= Nestorianus =

Nestorianus (Greek: Νεστοριανός, Nestorianos) was a Greek historian who wrote a chronicle that covered the Roman Empire down to 474. It is considered lost and is known only through its use by John Malalas and the anonymous author of the Chronicon Paschale.

Nestorianus may have been personally known to Malalas, who calls him a "chronographer". The information that Malalas cites to Nestorianus' chronicle mainly concerns the "reign lengths, ages and modes of death of emperors." It may have been little more than a detailed list of emperors. Still, it has been argued that Nestorianus was the source for Malalas' early Christian history, including the date of the ascension of Jesus (AD 31). It is unclear if the chronicle began with Creation or with the Roman Empire.

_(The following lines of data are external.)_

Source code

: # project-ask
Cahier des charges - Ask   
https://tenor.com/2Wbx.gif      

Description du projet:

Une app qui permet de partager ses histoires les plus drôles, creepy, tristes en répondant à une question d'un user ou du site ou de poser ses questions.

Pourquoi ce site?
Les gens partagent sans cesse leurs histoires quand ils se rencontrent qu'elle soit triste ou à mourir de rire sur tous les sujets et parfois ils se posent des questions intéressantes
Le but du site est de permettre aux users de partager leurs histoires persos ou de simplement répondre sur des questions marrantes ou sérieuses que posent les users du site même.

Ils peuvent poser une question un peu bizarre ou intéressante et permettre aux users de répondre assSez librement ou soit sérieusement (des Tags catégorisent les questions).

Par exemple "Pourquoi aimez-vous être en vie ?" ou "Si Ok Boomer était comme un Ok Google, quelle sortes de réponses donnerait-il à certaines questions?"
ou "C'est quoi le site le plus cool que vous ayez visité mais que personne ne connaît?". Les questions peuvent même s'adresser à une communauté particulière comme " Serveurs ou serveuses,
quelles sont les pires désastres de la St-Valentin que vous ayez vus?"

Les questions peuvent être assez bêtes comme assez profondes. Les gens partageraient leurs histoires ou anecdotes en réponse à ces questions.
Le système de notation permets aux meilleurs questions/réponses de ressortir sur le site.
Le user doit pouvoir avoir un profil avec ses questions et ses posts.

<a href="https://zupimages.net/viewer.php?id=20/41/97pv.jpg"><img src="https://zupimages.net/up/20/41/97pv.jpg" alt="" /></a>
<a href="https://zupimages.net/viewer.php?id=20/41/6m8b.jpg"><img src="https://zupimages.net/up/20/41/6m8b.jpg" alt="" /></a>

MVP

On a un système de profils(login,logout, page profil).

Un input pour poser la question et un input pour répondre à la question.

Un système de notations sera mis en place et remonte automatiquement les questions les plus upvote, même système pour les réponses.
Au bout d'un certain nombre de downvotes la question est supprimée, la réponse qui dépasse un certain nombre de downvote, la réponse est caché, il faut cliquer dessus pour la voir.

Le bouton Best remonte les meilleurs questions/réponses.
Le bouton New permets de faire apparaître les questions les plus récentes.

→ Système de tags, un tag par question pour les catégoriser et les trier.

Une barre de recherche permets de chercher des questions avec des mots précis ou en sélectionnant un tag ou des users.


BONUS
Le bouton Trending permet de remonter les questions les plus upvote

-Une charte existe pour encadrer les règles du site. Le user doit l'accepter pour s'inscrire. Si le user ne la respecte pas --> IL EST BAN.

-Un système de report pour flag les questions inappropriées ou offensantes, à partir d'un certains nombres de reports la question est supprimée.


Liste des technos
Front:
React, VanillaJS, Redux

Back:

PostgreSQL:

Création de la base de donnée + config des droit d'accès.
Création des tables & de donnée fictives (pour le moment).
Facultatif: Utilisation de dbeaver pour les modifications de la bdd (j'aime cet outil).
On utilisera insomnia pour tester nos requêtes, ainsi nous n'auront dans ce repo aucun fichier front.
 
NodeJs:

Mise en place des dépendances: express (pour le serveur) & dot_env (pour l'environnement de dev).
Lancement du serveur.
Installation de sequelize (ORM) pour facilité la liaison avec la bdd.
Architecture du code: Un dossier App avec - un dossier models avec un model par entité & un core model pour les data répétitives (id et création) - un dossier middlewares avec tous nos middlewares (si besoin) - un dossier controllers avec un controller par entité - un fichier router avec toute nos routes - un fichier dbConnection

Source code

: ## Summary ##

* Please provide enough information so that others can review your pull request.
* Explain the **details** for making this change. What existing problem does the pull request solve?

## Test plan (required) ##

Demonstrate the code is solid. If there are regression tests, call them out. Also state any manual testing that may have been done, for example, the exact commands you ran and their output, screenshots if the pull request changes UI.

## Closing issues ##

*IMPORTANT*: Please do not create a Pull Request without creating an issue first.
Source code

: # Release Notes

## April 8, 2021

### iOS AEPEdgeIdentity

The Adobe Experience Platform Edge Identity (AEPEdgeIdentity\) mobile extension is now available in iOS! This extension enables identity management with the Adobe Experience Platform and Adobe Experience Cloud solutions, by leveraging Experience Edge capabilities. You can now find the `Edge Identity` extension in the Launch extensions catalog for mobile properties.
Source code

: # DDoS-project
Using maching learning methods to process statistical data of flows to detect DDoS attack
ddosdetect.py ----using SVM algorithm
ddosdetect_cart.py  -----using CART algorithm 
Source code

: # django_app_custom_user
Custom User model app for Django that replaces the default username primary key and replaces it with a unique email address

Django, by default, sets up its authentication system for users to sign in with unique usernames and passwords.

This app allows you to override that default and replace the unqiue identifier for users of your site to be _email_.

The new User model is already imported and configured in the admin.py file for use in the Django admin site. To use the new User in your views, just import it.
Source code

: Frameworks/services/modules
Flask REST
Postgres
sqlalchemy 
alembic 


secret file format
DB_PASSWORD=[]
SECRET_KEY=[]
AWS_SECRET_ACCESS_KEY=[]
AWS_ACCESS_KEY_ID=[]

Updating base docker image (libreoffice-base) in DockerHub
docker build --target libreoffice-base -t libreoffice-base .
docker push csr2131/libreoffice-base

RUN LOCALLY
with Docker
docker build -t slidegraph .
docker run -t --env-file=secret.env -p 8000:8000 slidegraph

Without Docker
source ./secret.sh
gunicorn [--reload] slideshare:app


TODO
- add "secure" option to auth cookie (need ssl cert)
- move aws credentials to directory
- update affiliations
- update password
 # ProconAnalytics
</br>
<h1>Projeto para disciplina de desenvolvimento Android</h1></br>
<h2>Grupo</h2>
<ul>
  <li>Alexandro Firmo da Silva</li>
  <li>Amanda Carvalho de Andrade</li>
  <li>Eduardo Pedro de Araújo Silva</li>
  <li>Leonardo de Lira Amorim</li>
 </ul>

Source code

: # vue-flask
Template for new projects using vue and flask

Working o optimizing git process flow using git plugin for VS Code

The information cited to Nestorianus is mainly found in the section on the Constantinian dynasty. According to Malalas, the chronicle of "the most learned" Nestorianus ended with the death of Emperor Leo II in November 474. From that point on in his own work, Malalas no longer provides descriptions of the emperors' appearance, which suggests that he may have taken these from the work of Nestorianus.

The historian Edwin Patzig argues that Nestorianus was the same person as Domninus, another one of Malalas' sources, and that "Nestorianus" was merely a description of his religious affiliation (i.e., he was a Nestorian).

The citation in the Chronicon Paschale, to the death of Leo II, is probably derived from Malalas.